>>>>

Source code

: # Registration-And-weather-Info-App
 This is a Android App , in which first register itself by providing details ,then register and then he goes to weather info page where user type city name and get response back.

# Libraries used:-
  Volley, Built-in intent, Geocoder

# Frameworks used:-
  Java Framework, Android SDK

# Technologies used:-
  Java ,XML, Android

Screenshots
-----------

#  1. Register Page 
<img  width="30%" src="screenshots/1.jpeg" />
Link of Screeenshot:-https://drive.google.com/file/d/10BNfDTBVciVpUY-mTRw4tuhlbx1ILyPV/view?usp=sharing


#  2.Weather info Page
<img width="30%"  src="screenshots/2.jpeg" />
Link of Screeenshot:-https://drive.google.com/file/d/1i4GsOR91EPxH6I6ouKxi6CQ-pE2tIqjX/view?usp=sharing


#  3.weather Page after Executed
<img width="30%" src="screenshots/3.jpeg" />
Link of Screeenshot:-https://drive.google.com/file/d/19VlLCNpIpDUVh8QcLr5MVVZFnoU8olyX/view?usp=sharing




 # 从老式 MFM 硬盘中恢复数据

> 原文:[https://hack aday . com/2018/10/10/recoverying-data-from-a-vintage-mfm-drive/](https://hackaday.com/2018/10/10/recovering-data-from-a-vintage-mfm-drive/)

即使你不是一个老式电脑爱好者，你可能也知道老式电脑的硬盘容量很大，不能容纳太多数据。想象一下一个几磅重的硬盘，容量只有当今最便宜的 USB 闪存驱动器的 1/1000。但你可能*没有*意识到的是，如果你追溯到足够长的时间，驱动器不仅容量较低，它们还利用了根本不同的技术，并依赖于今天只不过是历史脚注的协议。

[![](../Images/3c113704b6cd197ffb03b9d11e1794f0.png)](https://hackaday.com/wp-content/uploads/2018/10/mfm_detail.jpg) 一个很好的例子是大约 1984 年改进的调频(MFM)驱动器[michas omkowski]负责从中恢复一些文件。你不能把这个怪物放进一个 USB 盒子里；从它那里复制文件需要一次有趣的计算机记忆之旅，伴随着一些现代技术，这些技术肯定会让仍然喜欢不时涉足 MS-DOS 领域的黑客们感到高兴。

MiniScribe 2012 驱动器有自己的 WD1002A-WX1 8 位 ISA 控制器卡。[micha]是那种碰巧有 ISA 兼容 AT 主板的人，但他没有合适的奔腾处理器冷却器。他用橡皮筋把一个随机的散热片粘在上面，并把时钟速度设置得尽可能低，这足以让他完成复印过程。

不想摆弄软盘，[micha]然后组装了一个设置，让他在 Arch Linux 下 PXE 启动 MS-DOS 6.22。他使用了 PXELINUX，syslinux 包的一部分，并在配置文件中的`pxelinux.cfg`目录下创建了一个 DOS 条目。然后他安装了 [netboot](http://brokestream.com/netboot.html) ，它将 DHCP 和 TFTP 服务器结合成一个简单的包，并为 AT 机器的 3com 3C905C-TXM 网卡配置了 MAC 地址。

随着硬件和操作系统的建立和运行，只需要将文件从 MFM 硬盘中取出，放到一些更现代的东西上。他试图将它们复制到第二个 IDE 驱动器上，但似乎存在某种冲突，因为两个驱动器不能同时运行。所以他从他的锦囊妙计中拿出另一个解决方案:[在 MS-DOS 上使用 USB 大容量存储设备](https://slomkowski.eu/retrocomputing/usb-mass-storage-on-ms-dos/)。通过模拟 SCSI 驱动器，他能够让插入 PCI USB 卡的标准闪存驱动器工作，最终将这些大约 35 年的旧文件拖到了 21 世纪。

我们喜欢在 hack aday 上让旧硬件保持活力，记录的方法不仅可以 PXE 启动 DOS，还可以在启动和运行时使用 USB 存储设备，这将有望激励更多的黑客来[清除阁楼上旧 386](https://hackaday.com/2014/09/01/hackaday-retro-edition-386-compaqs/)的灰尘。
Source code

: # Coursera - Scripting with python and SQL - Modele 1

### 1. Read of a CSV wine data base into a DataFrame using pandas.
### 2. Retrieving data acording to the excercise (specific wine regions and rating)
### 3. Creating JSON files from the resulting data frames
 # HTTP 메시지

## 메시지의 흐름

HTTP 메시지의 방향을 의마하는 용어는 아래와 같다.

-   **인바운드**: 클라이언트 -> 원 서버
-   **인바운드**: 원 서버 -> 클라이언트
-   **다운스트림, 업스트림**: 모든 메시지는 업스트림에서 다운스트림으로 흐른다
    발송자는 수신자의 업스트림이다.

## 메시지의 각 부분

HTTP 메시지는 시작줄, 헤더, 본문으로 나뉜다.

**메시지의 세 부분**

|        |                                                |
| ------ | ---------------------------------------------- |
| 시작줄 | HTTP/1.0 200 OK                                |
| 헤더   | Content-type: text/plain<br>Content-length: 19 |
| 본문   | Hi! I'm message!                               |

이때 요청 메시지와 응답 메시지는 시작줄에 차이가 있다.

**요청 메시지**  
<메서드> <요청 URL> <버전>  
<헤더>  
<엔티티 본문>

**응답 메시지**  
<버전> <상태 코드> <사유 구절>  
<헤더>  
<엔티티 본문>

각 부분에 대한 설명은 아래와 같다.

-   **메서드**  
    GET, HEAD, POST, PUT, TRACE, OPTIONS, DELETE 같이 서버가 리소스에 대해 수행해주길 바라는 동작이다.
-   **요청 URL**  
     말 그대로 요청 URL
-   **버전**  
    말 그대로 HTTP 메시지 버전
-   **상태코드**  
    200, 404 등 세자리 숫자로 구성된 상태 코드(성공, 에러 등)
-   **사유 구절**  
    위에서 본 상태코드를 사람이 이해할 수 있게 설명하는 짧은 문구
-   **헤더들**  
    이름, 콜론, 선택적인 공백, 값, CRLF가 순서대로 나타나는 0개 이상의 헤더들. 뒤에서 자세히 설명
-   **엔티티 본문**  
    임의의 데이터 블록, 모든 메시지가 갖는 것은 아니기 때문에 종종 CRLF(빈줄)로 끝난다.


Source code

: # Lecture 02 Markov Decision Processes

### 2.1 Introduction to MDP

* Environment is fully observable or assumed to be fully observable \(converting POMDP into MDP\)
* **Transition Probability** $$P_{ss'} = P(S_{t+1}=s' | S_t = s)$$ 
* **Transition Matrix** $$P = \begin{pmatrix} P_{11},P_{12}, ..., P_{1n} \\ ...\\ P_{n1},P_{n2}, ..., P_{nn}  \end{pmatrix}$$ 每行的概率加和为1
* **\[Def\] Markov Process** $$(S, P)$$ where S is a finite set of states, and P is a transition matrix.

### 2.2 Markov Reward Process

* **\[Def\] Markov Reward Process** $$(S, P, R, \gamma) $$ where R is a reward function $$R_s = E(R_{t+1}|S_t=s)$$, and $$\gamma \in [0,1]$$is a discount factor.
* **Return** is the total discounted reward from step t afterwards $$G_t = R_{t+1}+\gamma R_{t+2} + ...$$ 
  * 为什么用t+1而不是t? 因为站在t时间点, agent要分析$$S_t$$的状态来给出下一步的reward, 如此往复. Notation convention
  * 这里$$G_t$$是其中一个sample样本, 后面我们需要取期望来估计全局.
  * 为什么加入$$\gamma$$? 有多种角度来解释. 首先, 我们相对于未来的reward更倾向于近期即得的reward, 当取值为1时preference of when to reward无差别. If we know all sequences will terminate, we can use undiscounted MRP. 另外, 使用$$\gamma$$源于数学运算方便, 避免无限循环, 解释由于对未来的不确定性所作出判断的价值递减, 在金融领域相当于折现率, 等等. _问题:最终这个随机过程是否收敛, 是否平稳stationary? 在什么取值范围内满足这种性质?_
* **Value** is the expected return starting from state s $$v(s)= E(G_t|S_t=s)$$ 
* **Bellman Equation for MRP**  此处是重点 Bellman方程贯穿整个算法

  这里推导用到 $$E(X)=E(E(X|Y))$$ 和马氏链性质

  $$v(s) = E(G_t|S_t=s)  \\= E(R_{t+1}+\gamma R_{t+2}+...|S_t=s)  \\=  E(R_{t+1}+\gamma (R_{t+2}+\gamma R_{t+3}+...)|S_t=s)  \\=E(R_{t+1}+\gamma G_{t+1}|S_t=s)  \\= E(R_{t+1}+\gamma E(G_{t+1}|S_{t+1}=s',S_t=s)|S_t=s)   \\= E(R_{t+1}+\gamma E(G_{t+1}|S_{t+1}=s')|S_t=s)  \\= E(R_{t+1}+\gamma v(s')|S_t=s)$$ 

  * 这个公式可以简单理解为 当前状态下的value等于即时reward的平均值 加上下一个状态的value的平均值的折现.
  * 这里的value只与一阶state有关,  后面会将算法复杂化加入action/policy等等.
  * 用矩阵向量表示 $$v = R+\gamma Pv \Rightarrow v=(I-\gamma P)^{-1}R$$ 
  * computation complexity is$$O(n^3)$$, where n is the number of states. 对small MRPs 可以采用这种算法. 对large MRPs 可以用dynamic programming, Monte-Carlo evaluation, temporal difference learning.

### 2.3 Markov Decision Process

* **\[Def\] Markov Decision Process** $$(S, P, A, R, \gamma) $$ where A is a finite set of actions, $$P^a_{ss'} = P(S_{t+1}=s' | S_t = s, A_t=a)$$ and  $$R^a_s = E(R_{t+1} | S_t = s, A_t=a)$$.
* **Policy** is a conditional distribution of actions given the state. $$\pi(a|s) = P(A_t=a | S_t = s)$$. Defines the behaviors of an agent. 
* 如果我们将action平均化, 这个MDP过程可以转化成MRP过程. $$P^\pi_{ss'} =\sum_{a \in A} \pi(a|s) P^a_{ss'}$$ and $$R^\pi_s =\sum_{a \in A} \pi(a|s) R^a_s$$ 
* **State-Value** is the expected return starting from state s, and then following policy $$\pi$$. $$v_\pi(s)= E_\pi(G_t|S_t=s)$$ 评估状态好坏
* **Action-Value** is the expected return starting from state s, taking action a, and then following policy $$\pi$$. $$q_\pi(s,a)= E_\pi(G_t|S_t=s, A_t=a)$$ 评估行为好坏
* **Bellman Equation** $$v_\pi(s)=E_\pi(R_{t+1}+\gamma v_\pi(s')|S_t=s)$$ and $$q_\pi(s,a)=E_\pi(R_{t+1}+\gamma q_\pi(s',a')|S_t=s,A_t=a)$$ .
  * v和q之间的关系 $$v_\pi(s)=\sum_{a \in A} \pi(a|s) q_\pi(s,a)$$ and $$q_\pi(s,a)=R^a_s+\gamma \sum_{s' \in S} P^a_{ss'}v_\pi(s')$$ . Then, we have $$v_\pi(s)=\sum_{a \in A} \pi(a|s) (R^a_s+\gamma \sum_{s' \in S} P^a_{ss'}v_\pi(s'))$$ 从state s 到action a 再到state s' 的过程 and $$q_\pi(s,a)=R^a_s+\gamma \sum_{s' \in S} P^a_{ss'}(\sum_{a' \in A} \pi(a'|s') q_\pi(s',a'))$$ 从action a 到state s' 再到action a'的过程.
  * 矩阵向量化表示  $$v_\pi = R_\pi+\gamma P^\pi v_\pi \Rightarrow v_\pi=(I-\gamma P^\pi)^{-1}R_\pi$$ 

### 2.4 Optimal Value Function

<<<<

[Task directions] From the first line of the records above down to the line containing "一个很好的例子是大约 1984 年改进的调频(MFM)驱动器[michas", repeat each line exactly as written. Include both of those lines and add nothing.

[Solution to this exercise]
Source code

: # Registration-And-weather-Info-App
 This is a Android App , in which first register itself by providing details ,then register and then he goes to weather info page where user type city name and get response back.

# Libraries used:-
  Volley, Built-in intent, Geocoder

# Frameworks used:-
  Java Framework, Android SDK

# Technologies used:-
  Java ,XML, Android

Screenshots
-----------

#  1. Register Page 
<img  width="30%" src="screenshots/1.jpeg" />
Link of Screeenshot:-https://drive.google.com/file/d/10BNfDTBVciVpUY-mTRw4tuhlbx1ILyPV/view?usp=sharing


#  2.Weather info Page
<img width="30%"  src="screenshots/2.jpeg" />
Link of Screeenshot:-https://drive.google.com/file/d/1i4GsOR91EPxH6I6ouKxi6CQ-pE2tIqjX/view?usp=sharing


#  3.weather Page after Executed
<img width="30%" src="screenshots/3.jpeg" />
Link of Screeenshot:-https://drive.google.com/file/d/19VlLCNpIpDUVh8QcLr5MVVZFnoU8olyX/view?usp=sharing




 # 从老式 MFM 硬盘中恢复数据

> 原文:[https://hack aday . com/2018/10/10/recoverying-data-from-a-vintage-mfm-drive/](https://hackaday.com/2018/10/10/recovering-data-from-a-vintage-mfm-drive/)

即使你不是一个老式电脑爱好者，你可能也知道老式电脑的硬盘容量很大，不能容纳太多数据。想象一下一个几磅重的硬盘，容量只有当今最便宜的 USB 闪存驱动器的 1/1000。但你可能*没有*意识到的是，如果你追溯到足够长的时间，驱动器不仅容量较低，它们还利用了根本不同的技术，并依赖于今天只不过是历史脚注的协议。

[![](../Images/3c113704b6cd197ffb03b9d11e1794f0.png)](https://hackaday.com/wp-content/uploads/2018/10/mfm_detail.jpg) 一个很好的例子是大约 1984 年改进的调频(MFM)驱动器[michas omkowski]负责从中恢复一些文件。你不能把这个怪物放进一个 USB 盒子里；从它那里复制文件需要一次有趣的计算机记忆之旅，伴随着一些现代技术，这些技术肯定会让仍然喜欢不时涉足 MS-DOS 领域的黑客们感到高兴。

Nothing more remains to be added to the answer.